*What you will do*. For each line below that holds "Random", return the line as it stands.

*Supplied entries*.
----
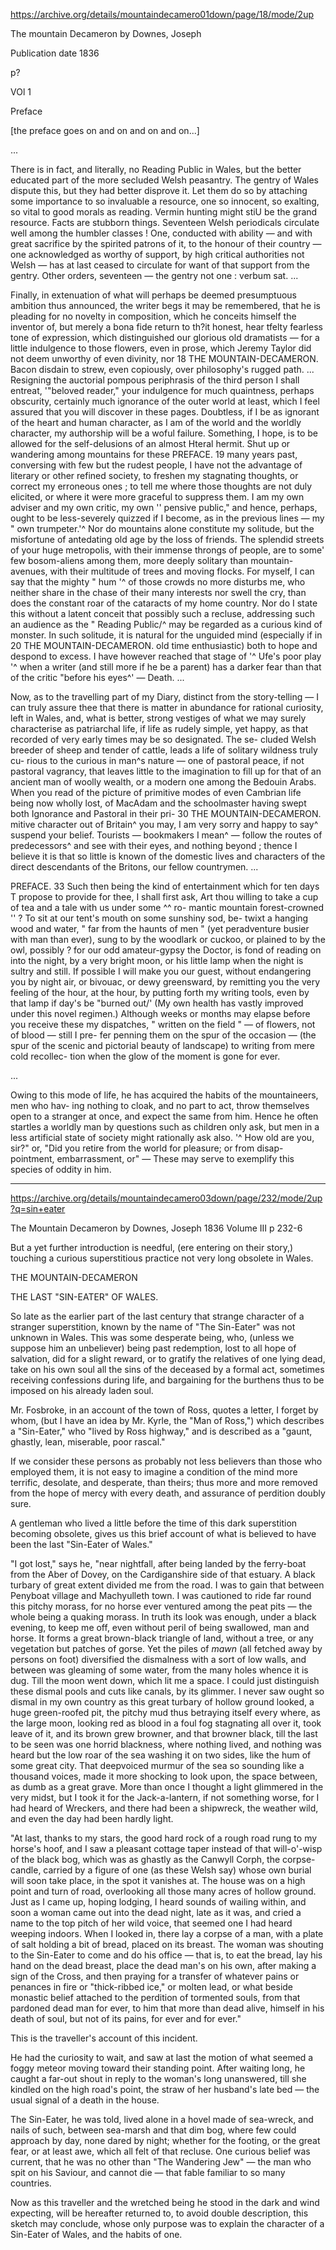 
https://archive.org/details/mountaindecamero01down/page/18/mode/2up

The mountain Decameron
by Downes, Joseph

Publication date 1836

p?

VOl 1

Preface

[the preface goes on and on and on and on...]

...

There is in fact, and literally, no Reading Public in Wales, but the better educated part of the more secluded Welsh peasantry. The gentry of Wales dispute this, but they had better disprove it. Let them do so by attaching some importance to so invaluable a resource, one so innocent, so exalting, so vital to good morals as reading. Vermin hunting might stiU be the grand resource. Facts are stubborn things. Seventeen Welsh periodicals circulate well among the humbler classes ! One, conducted with ability — and with great sacrifice by the spirited patrons of it, to the honour of their country — one acknowledged as worthy of support, by high critical authorities not Welsh — has at last ceased to circulate for want of that support from the gentry. Other orders, seventeen — the gentry not one : verbum sat. ...

Finally, in extenuation of what will perhaps be deemed presumptuous ambition thus announced, the writer begs it may be remembered, that he is pleading for no novelty in composition, which he conceits himself the inventor of, but merely a bona fide return to th?it honest, hear tfelty fearless tone of expression, which distinguished our glorious old dramatists — for a little indulgence to those flowers, even in prose, which Jeremy Taylor did not deem unworthy of even divinity, nor 18 THE MOUNTAIN-DECAMERON. Bacon disdain to strew, even copiously, over philosophy's rugged path. ... Resigning the auctorial pompous periphrasis of the third person I shall entreat, '"beloved reader," your indulgence for much quaintness, perhaps obscurity, certainly much ignorance of the outer world at least, which I feel assured that you will discover in these pages. Doubtless, if I be as ignorant of the heart and human character, as I am of the world and the worldly character, my authorship will be a woful failure. Something, I hope, is to be allowed for the self-delusions of an almost Hteral hermit. Shut up or wandering among mountains for these PREFACE. 19 many years past, conversing with few but the rudest people, I have not the advantage of literary or other refined society, to freshen my stagnating thoughts, or correct my erroneous ones ; to tell me where those thoughts are not duly elicited, or where it were more graceful to suppress them. I am my own adviser and my own critic, my own '' pensive public," and hence, perhaps, ought to be less-severely quizzed if I become, as in the previous lines — my " own trumpeter.'^ Nor do mountains alone constitute my solitude, but the misfortune of antedating old age by the loss of friends. The splendid streets of your huge metropolis, with their immense throngs of people, are to some' few bosom-aliens among them, more deeply solitary than mountain-avenues, with their multitude of trees and moving flocks. For myself, I can say that the mighty " hum '^ of those crowds no more disturbs me, who neither share in the chase of their many interests nor swell the cry, than does the constant roar of the cataracts of my home country. Nor do I state this without a latent conceit that possibly such a recluse, addressing such an audience as the " Reading Public/^ may be regarded as a curious kind of monster. In such solitude, it is natural for the unguided mind (especially if in 20 THE MOUNTAIN-DECAMERON. old time enthusiastic) both to hope and despond to excess. I have however reached that stage of '^ Ufe's poor play '^ when a writer (and still more if he be a parent) has a darker fear than that of the critic "before his eyes^' — Death. ...



Now, as to the travelling part of my Diary, distinct from the story-telling — I can truly assure thee that there is matter in abundance for rational curiosity, left in Wales, and, what is better, strong vestiges of what we may surely characterise as patriarchal life, if life as rudely simple, yet happy, as that recorded of very early times may be so designated. The se- cluded Welsh breeder of sheep and tender of cattle, leads a life of solitary wildness truly cu- rious to the curious in man^s nature — one of pastoral peace, if not pastoral vagrancy, that leaves little to the imagination to fill up for that of an ancient man of woolly wealth, or a modern one among the Bedouin Arabs. When you read of the picture of primitive modes of even Cambrian life being now wholly lost, of MacAdam and the schoolmaster having swept both Ignorance and Pastoral in their pri- 30 THE MOUNTAIN-DECAMERON. mitive character out of Britain^ you may, I am very sorry and happy to say^ suspend your belief. Tourists — bookmakers I mean^ — follow the routes of predecessors^ and see with their eyes, and nothing beyond ; thence I believe it is that so little is known of the domestic lives and characters of the direct descendants of the Britons, our fellow countrymen. ...

PREFACE. 33 Such then being the kind of entertainment which for ten days T propose to provide for thee, I shall first ask, Art thou willing to take a cup of tea and a tale with us under some ^^ ro- mantic mountain forest-crowned '' ? To sit at our tent's mouth on some sunshiny sod, be- twixt a hanging wood and water, " far from the haunts of men " (yet peradventure busier with man than ever), sung to by the woodlark or cuckoo, or plained to by the owl, possibly ? for our odd amateur-gypsy the Doctor, is fond of reading on into the night, by a very bright moon, or his little lamp when the night is sultry and still. If possible I will make you our guest, without endangering you by night air, or bivouac, or dewy greensward, by remitting you the very feeling of the hour, at the hour, by putting forth my writing tools, even by that lamp if day's be "burned out/' (My own health has vastly improved under this novel regimen.) Although weeks or months may elapse before you receive these my dispatches, " written on the field " — of flowers, not of blood — still I pre- fer penning them on the spur of the occasion — (the spur of the scenic and pictorial beauty of landscape) to writing from mere cold recollec- tion when the glow of the moment is gone for ever.

...


Owing to this mode of life, he has acquired the habits of the mountaineers, men who hav- ing nothing to cloak, and no part to act, throw themselves open to a stranger at once, and expect the same from him. Hence he often startles a worldly man by questions such as children only ask, but men in a less artificial state of society might rationally ask also. '^ How old are you, sir?" or, "Did you retire from the world for pleasure; or from disap- pointment, embarrassment, or" — These may serve to exemplify this species of oddity in him. 

---



https://archive.org/details/mountaindecamero03down/page/232/mode/2up?q=sin+eater


The Mountain Decameron
by Downes, Joseph
1836 Volume III
p 232-6

But a yet further introduction is needful, (ere entering on their story,) touching a curious superstitious practice not very long obsolete in Wales.

THE MOUNTAIN-DECAMERON

THE LAST "SIN-EATER" OF WALES.

So late as the earlier part of the last century that strange character of a stranger superstition, known by the name of "The Sin-Eater" was not unknown in Wales. This was some desperate being, who, (unless we suppose him an unbeliever) being past redemption, lost to all hope of salvation, did for a slight reward, or to gratify the relatives of one lying dead, take on his own soul all the sins of the deceased by a formal act, sometimes receiving confessions during life, and bargaining for the burthens thus to be imposed on his already laden soul.

Mr. Fosbroke, in an account of the town of Ross, quotes a letter, I forget by whom, (but I have an idea by Mr. Kyrle, the "Man of Ross,") which describes a "Sin-Eater," who "lived by Ross highway," and is described as a "gaunt, ghastly, lean, miserable, poor rascal."

If we consider these persons as probably not less believers than those who employed them, it is not easy to imagine a condition of the mind more terrific, desolate, and desperate,
than theirs; thus more and more removed from the hope of mercy with every death, and assurance of perdition doubly sure.

A gentleman who lived a little before the time of this dark superstition becoming obsolete, gives us this brief account of what is believed to have been the last "Sin-Eater of Wales."

"I got lost," says he, "near nightfall, after being landed by the ferry-boat from the Aber of Dovey, on the Cardiganshire side of that estuary. A black turbary of great extent divided me from the road. I was to gain that between Penyboat village and Machyulleth town. I was cautioned to ride far round this pitchy morass, for no horse ever ventured among the peat pits — the whole being a quaking morass. In truth its look was enough, under a black evening, to keep me off, even without peril of being swallowed, man and horse. It forms a great brown-black triangle of land, without a tree, or any vegetation but patches of gorse. Yet the piles of *mawn* (all fetched away by persons on foot) diversified the dismalness with a sort of low walls, and between was gleaming of some water, from the many holes whence it is dug. Till the moon went down, which lit me a space. I could just distinguish these dismal pools and cuts like canals, by its glimmer. I never saw ought so dismal in my own country as this great turbary of hollow ground looked, a huge green-roofed pit, the pitchy mud thus betraying itself every where, as the large moon, looking red as blood in a foul fog stagnating all over it, took leave of it, and its brown grew browner, and that browner black, till the last to be seen was one horrid blackness, where nothing lived, and nothing was heard but the low roar of the sea washing it on two sides, like the hum of some great city. That deepvoiced murmur of the sea so sounding like a thousand voices, made it more shocking to look upon, the space between, as dumb as a great grave. More than once I thought a light glimmered in the very midst, but I took it for the Jack-a-lantern, if not something worse, for I had heard of Wreckers, and there had been a shipwreck, the weather wild, and even the day had been hardly light.

"At last, thanks to my stars, the good hard rock of a rough road rung to my horse's hoof, and I saw a pleasant cottage taper instead of that will-o'-wisp of the black bog, which was as ghastly as the Canwyll Corph, the corpse-candle, carried by a figure of one (as these Welsh say) whose own burial will soon take place, in the spot it vanishes at. The house was on a high point and turn of road, overlooking all those many acres of hollow ground. Just as I came up, hoping lodging, I heard sounds of wailing within, and soon a woman came out into the dead night, late as it was, and cried a name to the top pitch of her wild voice, that seemed one I had heard weeping indoors. When I looked in, there lay a corpse of a man, with a plate of salt holding a bit of bread, placed on its breast. The woman was shouting to the Sin-Eater to come and do his office — that is, to eat the bread, lay his hand on the dead breast, place the dead man's on his own, after making a sign of the Cross, and then praying for a transfer of whatever pains or penances in fire or "thick-ribbed ice," or molten lead, or what beside monastic belief attached to the perdition of tormented souls, from that pardoned dead man for ever, to him that more than dead alive, himself in his death of soul, but not of its pains, for ever and for ever."

This is the traveller's account of this incident.

He had the curiosity to wait, and saw at last the motion of what seemed a foggy meteor moving toward their standing point. After waiting long, he caught a far-out shout in reply to the woman's long unanswered, till she kindled on the high road's point, the straw of her husband's late bed — the usual signal of a death in the house.

The Sin-Eater, he was told, lived alone in a hovel made of sea-wreck, and nails of such, between sea-marsh and that dim bog, where few could approach by day, none dared by night; whether for the footing, or the great fear, or at least awe, which all felt of that recluse. One curious belief was current, that he was no other than "The Wandering Jew" — the man who spit on his Saviour, and cannot die — that fable familiar to so many countries.

Now as this traveller and the wretched being he stood in the dark and wind expecting, will be hereafter returned to, to avoid double description, this sketch may conclude, whose only purpose was to explain the character of a Sin-Eater of Wales, and the habits of one.

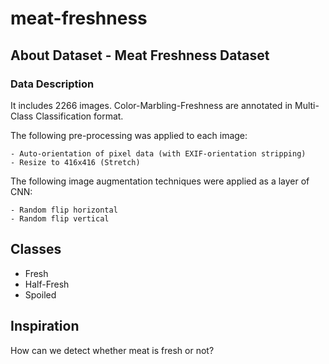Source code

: # meat-freshness

## About Dataset - Meat Freshness Dataset
### Data Description
It includes 2266 images.
Color-Marbling-Freshness are annotated in Multi-Class Classification format.

The following pre-processing was applied to each image:

    - Auto-orientation of pixel data (with EXIF-orientation stripping)
    - Resize to 416x416 (Stretch)

The following image augmentation techniques were applied as a layer of CNN:

    - Random flip horizontal
    - Random flip vertical
    
## Classes
  - Fresh
  - Half-Fresh 
  - Spoiled

## Inspiration
  How can we detect whether meat is fresh or not?
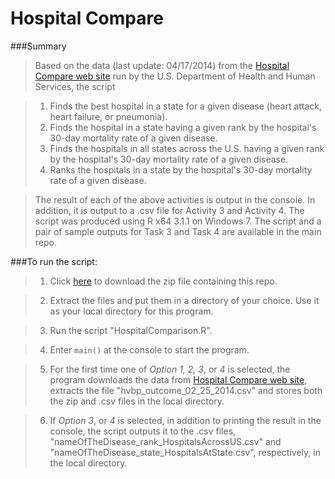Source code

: Hospital Compare
==================

###Summary
> Based on the data (last update: 04/17/2014) from the [Hospital Compare web site](http://hospitalcompare.hhs.gov)
run by the U.S. Department of Health and Human Services, the script

> 1. Finds the best hospital in a state for a given disease (heart attack, heart failure, or pneumonia).
> 2. Finds the hospital in a state having a given rank by the hospital's 30-day mortality rate of a given disease. 
> 3. Finds the hospitals in all states across the U.S. having a given rank by the hospital's 30-day mortality rate of a given disease. 
> 4. Ranks the hospitals in a state by the hospital's 30-day mortality rate of a given disease.


> The result of each of the above activities is output in the console. In addition, it is output to a .csv file for Activity 3 and Activity 4. The script was produced using R x64 3.1.1 on Windows 7. The script and a pair of sample outputs for Task 3 and Task 4 are available in the main repo. 

###To run the script:
> 1. Click [here](https://github.com/SamanthaLui/HospitalsCompare/archive/master.zip) to download the zip file containing this repo.

> 2. Extract the files and put them in a directory of your choice. Use it as your local directory for this program.

> 3. Run the script "HospitalComparison.R".

> 4. Enter `main()` at the console to start the program.

> 5. For the first time one of _Option 1, 2, 3_, or _4_ is selected, the program downloads the data from [Hospital Compare web site](http://hospitalcompare.hhs.gov), extracts the file "hvbp_outcome_02_25_2014.csv" and stores both the zip and .csv files in the local directory.

> 6. If _Option 3_, or _4_ is selected, in addition to printing the result in the console, the script outputs it to the .csv files, "nameOfTheDisease_rank_HospitalsAcrossUS.csv" and "nameOfTheDisease_state_HospitalsAtState.csv", respectively, in the local directory. 
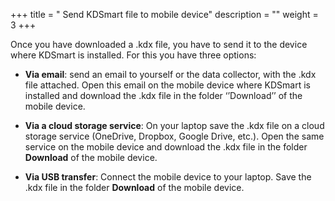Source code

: +++
title = " Send KDSmart file to mobile device"
description = ""
weight = 3
+++

Once you have downloaded a .kdx file, you have to send it to the device where KDSmart is installed. For this you have three options:

-	**Via email**: send an email to yourself or the data collector, with the .kdx file attached. Open this email on the mobile device where KDSmart is installed and download the .kdx file in the folder ‘’Download’’ of the mobile device. 

-	**Via a cloud storage service**: On your laptop save the .kdx file on a cloud storage service (OneDrive, Dropbox, Google Drive, etc.). Open the same service on the mobile device and download the .kdx file in the folder **Download** of the mobile device. 

-	**Via USB transfer**: Connect the mobile device to your laptop. Save the .kdx file in the folder **Download** of the mobile device. 

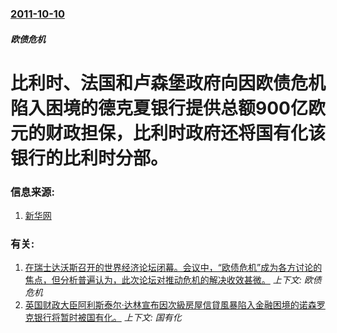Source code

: ### [2011-10-10](/news/2011/10/10/index.md)

##### 欧债危机
# 比利时、法国和卢森堡政府向因欧债危机陷入困境的德克夏银行提供总额900亿欧元的财政担保，比利时政府还将国有化该银行的比利时分部。




### 信息来源:

1. [新华网](http://news.xinhuanet.com/world/2011-10/11/c_122139145.htm)

### 有关:

1. [ 在瑞士达沃斯召开的世界经济论坛闭幕。会议中，“欧债危机”成为各方讨论的焦点，但分析普遍认为，此次论坛对推动危机的解决收效甚微。](/news/2012/01/29/在瑞士达沃斯召开的世界经济论坛闭幕-会议中-欧债危机-成为各方讨论的焦点-但分析普遍认为-此次论坛对推动危机的解决收.md) _上下文: 欧债危机_
2. [英国财政大臣阿利斯泰尔·达林宣布因次級房屋信貸風暴陷入金融困境的诺森罗克银行将暂时被国有化。](/news/2008/02/17/英国财政大臣阿利斯泰尔-达林宣布因次級房屋信貸風暴陷入金融困境的诺森罗克银行将暂时被国有化.md) _上下文: 国有化_
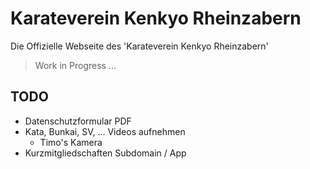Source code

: # Karateverein Kenkyo Rheinzabern

Die Offizielle Webseite des 'Karateverein Kenkyo Rheinzabern'

> Work in Progress ...

## TODO

- Datenschutzformular PDF
- Kata, Bunkai, SV, ... Videos aufnehmen
  - Timo's Kamera
- Kurzmitgliedschaften Subdomain / App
----
*The completed task*.
    - Random flip horizontal
    - Random flip vertical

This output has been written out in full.